Fed Chairwoman Janet Yellen will speak at separate events Wednesday and Thursday and the monthly U.S. jobs report is due Friday. The employment data are expected to further confirm that the Fed is on track to deliver its first interest-rate hike in nearly a decade when it meets later this month.

But in a speech Tuesday, Chicago Fed President Charles Evans said he’s leaning against a rate-increase decision later this month.

Also Tuesday, U.S. manufacturing data was downbeat, with the Institute for Supply Management’s manufacturing index falling in November to its lowest level since 2009. Still, Steve Murphy, U.S. economist at Capital Economics, said the data “won’t prevent the Fed from raising interest rates” at the mid-December meeting.

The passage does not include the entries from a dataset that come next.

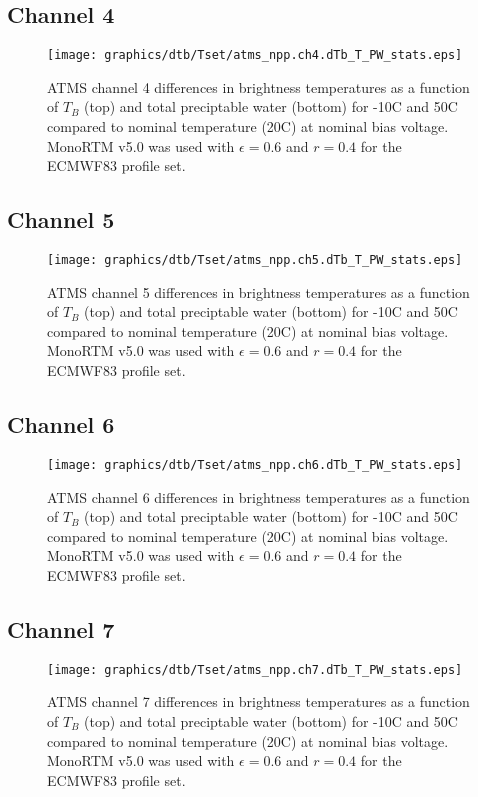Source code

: \subsection{Channel 4}
\begin{figure}[H]
  \label{fig:Tset.ch4_dtb}
  \centering
  \hspace{1.5cm}\texttt{[image: graphics/dtb/Tset/atms\_npp.ch4.dTb\_T\_PW\_stats.eps]}
  \caption{ATMS channel 4 differences in brightness temperatures as a function of $T_B$ (top) and total preciptable water (bottom) for -10\textdegree{}C and 50\textdegree{}C compared to nominal temperature (20\textdegree{}C) at nominal bias voltage. MonoRTM v5.0 was used with $\epsilon=0.6$ and $r=0.4$ for the ECMWF83 profile set.}
\end{figure}

\subsection{Channel 5}
\begin{figure}[H]
  \label{fig:Tset.ch5_dtb}
  \centering
  \hspace{1.5cm}\texttt{[image: graphics/dtb/Tset/atms\_npp.ch5.dTb\_T\_PW\_stats.eps]}
  \caption{ATMS channel 5 differences in brightness temperatures as a function of $T_B$ (top) and total preciptable water (bottom) for -10\textdegree{}C and 50\textdegree{}C compared to nominal temperature (20\textdegree{}C) at nominal bias voltage. MonoRTM v5.0 was used with $\epsilon=0.6$ and $r=0.4$ for the ECMWF83 profile set.}
\end{figure}

\subsection{Channel 6}
\begin{figure}[H]
  \label{fig:Tset.ch6_dtb}
  \centering
  \hspace{1.5cm}\texttt{[image: graphics/dtb/Tset/atms\_npp.ch6.dTb\_T\_PW\_stats.eps]}
  \caption{ATMS channel 6 differences in brightness temperatures as a function of $T_B$ (top) and total preciptable water (bottom) for -10\textdegree{}C and 50\textdegree{}C compared to nominal temperature (20\textdegree{}C) at nominal bias voltage. MonoRTM v5.0 was used with $\epsilon=0.6$ and $r=0.4$ for the ECMWF83 profile set.}
\end{figure}

\subsection{Channel 7}
\begin{figure}[H]
  \label{fig:Tset.ch7_dtb}
  \centering
  \hspace{1.5cm}\texttt{[image: graphics/dtb/Tset/atms\_npp.ch7.dTb\_T\_PW\_stats.eps]}
  \caption{ATMS channel 7 differences in brightness temperatures as a function of $T_B$ (top) and total preciptable water (bottom) for -10\textdegree{}C and 50\textdegree{}C compared to nominal temperature (20\textdegree{}C) at nominal bias voltage. MonoRTM v5.0 was used with $\epsilon=0.6$ and $r=0.4$ for the ECMWF83 profile set.}
\end{figure}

The European Central Bank, meanwhile, is expected to deliver further monetary easing on Thursday, which could weaken the euro and boost the dollar But analysts are questioning whether the ECB’s action have already been discounted by the market, potentially leaving little more room for further near-term euro weakness.

In other metals trade, March copper rose 2.3 cents, or 1.1%, to $2.072 a pound after several Chinese producers said they would cut copper output next year. Read: Chinese copper smelters to cut 2016 output

January platinum advanced $2.50, or 0.3%, to $835.40 an ounce, while March palladium slipped lower by $4, or 0.7%, to $539.20 an ounce.